Task details
In the listing below, count the lines containing the string "positive" and state only the number.
+++++
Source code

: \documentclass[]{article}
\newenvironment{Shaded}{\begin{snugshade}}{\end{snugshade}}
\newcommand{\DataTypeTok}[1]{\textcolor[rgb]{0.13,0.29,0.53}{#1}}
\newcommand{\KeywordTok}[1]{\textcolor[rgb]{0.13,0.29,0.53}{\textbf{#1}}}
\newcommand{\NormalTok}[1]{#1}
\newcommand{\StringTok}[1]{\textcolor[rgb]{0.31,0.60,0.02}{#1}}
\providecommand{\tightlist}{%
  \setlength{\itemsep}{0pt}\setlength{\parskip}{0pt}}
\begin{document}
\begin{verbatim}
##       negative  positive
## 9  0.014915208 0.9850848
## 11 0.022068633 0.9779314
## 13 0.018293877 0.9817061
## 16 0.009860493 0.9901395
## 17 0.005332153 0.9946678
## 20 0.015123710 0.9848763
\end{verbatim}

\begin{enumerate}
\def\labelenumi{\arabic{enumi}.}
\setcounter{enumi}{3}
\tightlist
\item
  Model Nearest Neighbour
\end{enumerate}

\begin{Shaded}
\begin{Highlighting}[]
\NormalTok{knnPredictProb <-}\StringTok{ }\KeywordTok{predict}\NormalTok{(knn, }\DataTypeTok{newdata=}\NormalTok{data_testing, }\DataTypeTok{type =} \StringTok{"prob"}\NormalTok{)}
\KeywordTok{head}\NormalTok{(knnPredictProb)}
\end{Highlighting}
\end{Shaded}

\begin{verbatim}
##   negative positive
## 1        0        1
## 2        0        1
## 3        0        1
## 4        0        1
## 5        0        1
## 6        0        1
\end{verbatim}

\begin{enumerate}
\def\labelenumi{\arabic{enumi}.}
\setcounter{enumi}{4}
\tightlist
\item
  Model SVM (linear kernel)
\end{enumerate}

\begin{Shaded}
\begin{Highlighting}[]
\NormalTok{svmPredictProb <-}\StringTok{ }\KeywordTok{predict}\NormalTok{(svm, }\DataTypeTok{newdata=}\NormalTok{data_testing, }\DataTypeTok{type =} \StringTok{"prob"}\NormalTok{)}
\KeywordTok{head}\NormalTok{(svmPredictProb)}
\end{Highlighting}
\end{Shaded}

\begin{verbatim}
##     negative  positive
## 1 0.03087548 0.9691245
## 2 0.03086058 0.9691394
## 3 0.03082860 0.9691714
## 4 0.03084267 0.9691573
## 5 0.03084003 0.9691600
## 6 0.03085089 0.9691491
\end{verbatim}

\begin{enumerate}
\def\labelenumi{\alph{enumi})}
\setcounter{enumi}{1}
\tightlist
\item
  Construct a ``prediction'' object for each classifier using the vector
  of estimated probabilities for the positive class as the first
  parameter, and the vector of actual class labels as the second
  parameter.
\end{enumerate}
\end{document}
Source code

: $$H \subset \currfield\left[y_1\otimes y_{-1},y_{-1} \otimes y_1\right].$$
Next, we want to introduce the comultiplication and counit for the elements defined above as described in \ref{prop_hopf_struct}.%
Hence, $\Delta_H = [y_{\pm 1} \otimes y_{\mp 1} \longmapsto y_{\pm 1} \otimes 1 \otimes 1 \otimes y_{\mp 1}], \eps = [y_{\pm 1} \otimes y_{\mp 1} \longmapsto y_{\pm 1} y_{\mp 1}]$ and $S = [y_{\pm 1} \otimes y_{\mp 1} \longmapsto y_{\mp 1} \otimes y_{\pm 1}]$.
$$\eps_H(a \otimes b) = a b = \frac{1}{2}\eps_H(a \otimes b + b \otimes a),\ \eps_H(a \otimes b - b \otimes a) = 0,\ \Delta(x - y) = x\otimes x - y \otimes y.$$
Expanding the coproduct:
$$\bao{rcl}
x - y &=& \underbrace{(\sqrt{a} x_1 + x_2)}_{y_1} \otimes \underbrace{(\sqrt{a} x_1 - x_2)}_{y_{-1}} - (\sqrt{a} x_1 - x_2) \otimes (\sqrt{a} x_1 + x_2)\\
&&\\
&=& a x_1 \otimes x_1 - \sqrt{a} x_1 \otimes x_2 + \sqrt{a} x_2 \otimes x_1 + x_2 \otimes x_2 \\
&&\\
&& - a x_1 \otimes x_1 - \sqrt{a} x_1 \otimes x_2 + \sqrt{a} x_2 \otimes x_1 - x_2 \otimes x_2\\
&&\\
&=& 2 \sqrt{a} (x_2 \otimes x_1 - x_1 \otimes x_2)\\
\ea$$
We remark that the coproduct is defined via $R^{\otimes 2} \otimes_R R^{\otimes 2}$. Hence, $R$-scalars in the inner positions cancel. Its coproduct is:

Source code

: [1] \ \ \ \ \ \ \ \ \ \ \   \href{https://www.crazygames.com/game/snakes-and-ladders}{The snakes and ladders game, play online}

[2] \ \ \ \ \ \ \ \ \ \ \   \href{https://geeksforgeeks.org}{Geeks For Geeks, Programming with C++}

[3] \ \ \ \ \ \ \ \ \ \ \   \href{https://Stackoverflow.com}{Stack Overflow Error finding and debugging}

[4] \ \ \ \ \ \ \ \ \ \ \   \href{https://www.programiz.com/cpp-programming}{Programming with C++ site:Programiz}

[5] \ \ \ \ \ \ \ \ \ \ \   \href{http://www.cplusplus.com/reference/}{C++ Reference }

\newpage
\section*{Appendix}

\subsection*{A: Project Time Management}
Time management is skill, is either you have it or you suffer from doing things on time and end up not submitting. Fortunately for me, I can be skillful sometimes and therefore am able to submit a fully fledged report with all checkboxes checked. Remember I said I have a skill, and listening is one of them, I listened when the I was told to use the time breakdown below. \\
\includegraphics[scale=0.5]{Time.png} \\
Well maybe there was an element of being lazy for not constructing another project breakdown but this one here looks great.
+++++
Completed exercise
4